Post by Admiral » Tue Aug 13, 2019 10:04 am

shm317 wrote:
Tue Aug 13, 2019 9:43 am
Admiral wrote:
Tue Aug 13, 2019 9:24 am
shm317 wrote:
Tue Aug 13, 2019 9:12 am
All very helpful points. It's a tough call for me in terms of prepaying or not. I have $150k balance with 14 years left. I've been paying extra each month such that it will be paid off in 7-8 years. Now I'm tempted to just accelerate this to only 1-2 years, which frees up ~$1,500 a month. My goal is to semi retire early, ASAP, but realistically I have at least 3-5 years to go, and possibly a lot longer depending on markets.
Are all retirement accounts maxed to IRS limits? If not that should be tackled before pre-paying anything. If it were me, I'd invest the full sum in taxable (assuming all retirement accounts filled; you could also do backdoor Roth if applicable) and then revisit when a year or two out from retirement.
Yes maxed all retirements, including backdoor roth. So basically you suggest keep it liquid (and according to my asset allocation), then just kill the mortgage when I'm officially ready to step away from full time work?
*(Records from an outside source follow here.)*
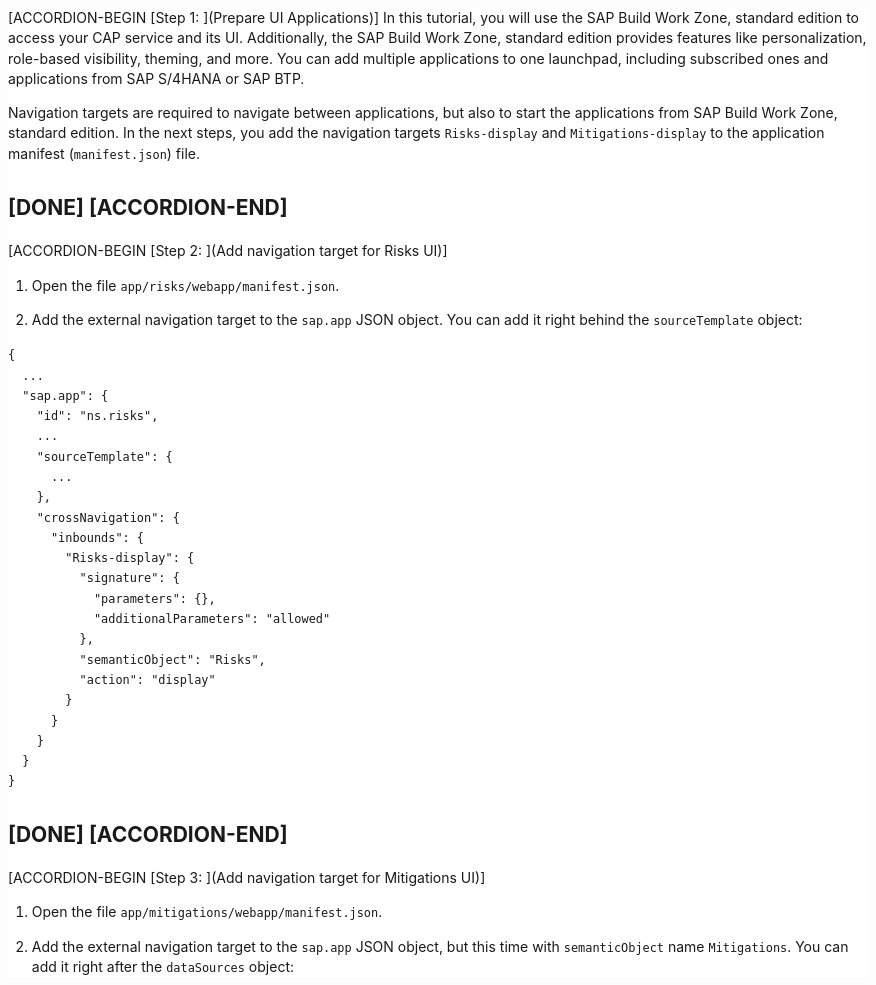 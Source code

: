 [ACCORDION-BEGIN [Step 1: ](Prepare UI Applications)]
In this tutorial, you will use the SAP Build Work Zone, standard edition to access your CAP service and its UI. Additionally, the SAP Build Work Zone, standard edition provides features like personalization, role-based visibility, theming, and more. You can add multiple applications to one launchpad, including subscribed ones and applications from SAP S/4HANA or SAP BTP.

Navigation targets are required to navigate between applications, but also to start the applications from SAP Build Work Zone, standard edition. In the next steps, you add the navigation targets `Risks-display` and `Mitigations-display` to the application manifest (`manifest.json`) file.

[DONE]
[ACCORDION-END]
---
[ACCORDION-BEGIN [Step 2: ](Add navigation target for Risks UI)]
1. Open the file `app/risks/webapp/manifest.json`.

2. Add the external navigation target to the `sap.app` JSON object. You can add it right behind the `sourceTemplate` object:


```JSON[8-19]
{
  ...
  "sap.app": {
    "id": "ns.risks",
    ...
    "sourceTemplate": {
      ...
    },
    "crossNavigation": {
      "inbounds": {
        "Risks-display": {
          "signature": {
            "parameters": {},
            "additionalParameters": "allowed"
          },
          "semanticObject": "Risks",
          "action": "display"
        }
      }
    }
  }
}
```

[DONE]
[ACCORDION-END]
---
[ACCORDION-BEGIN [Step 3: ](Add navigation target for Mitigations UI)]
1. Open the file `app/mitigations/webapp/manifest.json`.

2. Add the external navigation target to the `sap.app` JSON object, but this time with `semanticObject` name `Mitigations`. You can add it right after the `dataSources` object:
I guess I always looked at it the other way around (eliminating mortgage before evaluating potential to retire), but sounds like no reason to.
I like having $ in a taxable account. In your case, with this windfall or whatever it is, that money can/will/should grow. But more than that, it gives you options. Say you retire and want to spend $30k on your round the world cruise. You'll have money to do that. Yes, you may still have your $1500/month mortgage payment. But so what? As long as you have the assets and cashflow to pay it, you can continue to pay it for a few years. Then pay it off if you want. Clearly if it's going to be a burden or it's going to force you into a high withdrawal rate, that's a different story; then I would def get it paid off.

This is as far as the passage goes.